In truth, I travelled fearfully, not being even remotely adventurous. Back last summer when I was asked by my lovely editor at Hot Key Books if I’d like to attend a book festival in India, I jumped at the chance. Come November, two weeks before departure, I was a migraine-ridden wreck, unable to sleep, catastrophising every possible thing that could go wrong and gazing at my open, unpacked suitcase as if it was a blue set of jaws threatening to swallow me whole.
My past avoidance of air travel meant that arriving at Terminal One in London felt like stepping into some ghastly version of the future with added shopping opportunities. So many people. So much money. So many destinations. So many elevators. And I was about to climb aboard a tin tube and be hurled thousands of miles away from Da Bonnie into an unknown land. Where untold bacteria lurked if all the tourist manuals and WHO warnings were to be believed. And due to a worldwide shortage of some vital vaccine ( Hep. A) I was under-prepared. There was a large hole in my First World armour. A friend counselled me to keep my lips firmly sealed in the shower. Another said brush your teeth in bottled water. Yet another mentioned the possibility that I might want to pack my own syringes and needles in case of dreadful accidents befalling me where, presumably, I’d rise off my theatre bed and demand that the surgeon used my pre-packed supplies.
WHAAAAAAAAT?
On arrival, the smog in Delhi was everything promised by the various sources I’d read before leaving. It was toxic, but also ethereally beautiful in its own end-of-all-things kind of way. This is how the world ends, not with a bang but bronchitis. The traffic in Delhi, as promised, was sclerotic. There were wild pigs rooting in the gutters on broad leafy thoroughfares. There were people sleeping on the dirt barrier between the north and south travelling lanes of motorway traffic. Cooking their breakfast in the middle of speeding cars and smog and ever-present danger. Tiny children with liquid eyes tapped at the window of my taxi and mimed putting food into their mouths. Camels pulled carts and tuk-tuks honked their horns, swerved in front of us and belched fumes. Every lorry, no matter how decrepit, was hand-decorated with flowers and symbols and on the rear, the notice to ‘sound horn’ and ‘flash at night’.

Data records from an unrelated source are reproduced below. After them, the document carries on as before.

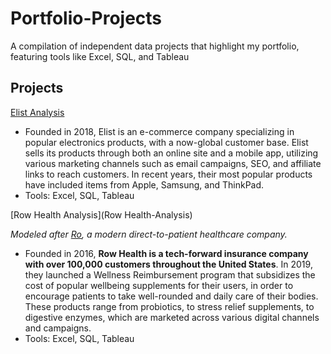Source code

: # Portfolio-Projects

A compilation of independent data projects that highlight my portfolio, featuring tools like Excel, SQL, and Tableau

## Projects

[Elist Analysis](Elist-Analysis/)

- Founded in 2018, Elist is an e-commerce company specializing in popular electronics products, with a now-global customer base. Elist sells its products through both an online site and a mobile app, utilizing various marketing channels such as email campaigns, SEO, and affiliate links to reach customers. In recent years, their most popular products have included items from Apple, Samsung, and ThinkPad.
- Tools: Excel, SQL, Tableau

[Row Health Analysis](Row Health-Analysis)

*Modeled after [Ro](https://ro.co/weight-loss/?utm_campaign=20043830774&utm_content=147895441185&utm_source=google&utm_medium=cpc&gad=1&gclid=Cj0KCQjwqs6lBhCxARIsAG8YcDg3D6MWgcT7RUno1ydR6z_59qywyTtuoND7iGfQf5cU_nddz-_AYyUaAqENEALw_wcB), a modern direct-to-patient healthcare company.*

- Founded in 2016, **Row Health is a tech-forward insurance company with over 100,000 customers throughout the United States**. In 2019, they launched a Wellness Reimbursement program that subsidizes the cost of popular wellbeing supplements for their users, in order to encourage patients to take well-rounded and daily care of their bodies. These products range from probiotics, to stress relief supplements, to digestive enzymes, which are marketed across various digital channels and campaigns.
- Tools: Excel, SQL, Tableau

Four of us bound for the book festival, plus a guide and a driver travelled in a people-carrier from Delhi to Jaipur. A long, interminable drive which should have taken about four hours but ended up taking nine. (To which, add my seven hour sleepless flight the previous night). We stopped in traffic, we stopped to worship at a temple, we stopped for lunch at a fast food roadside place where I drank two sips of possibly the nastiest drink that has ever crossed my lips bar none. And I have drunk rabarbero*, so I know whereof I speak. This particular Rajahstani horror was a lime soda, but it tasted of pure sulphur, like something excreted by Satan then chilled for future consumption. One of us got food poisoning that day, but remarkably, it wasn’t me. Perhaps swilling sulphur isn’t such a bad thing?
*Rhubarb aperitivo beloved of old Italian men in the bar down the road from my Nonna’s. Has a catastrophic effect on a younger person’s colon. Obviously designed for self-irrigation. Or perhaps it was just me?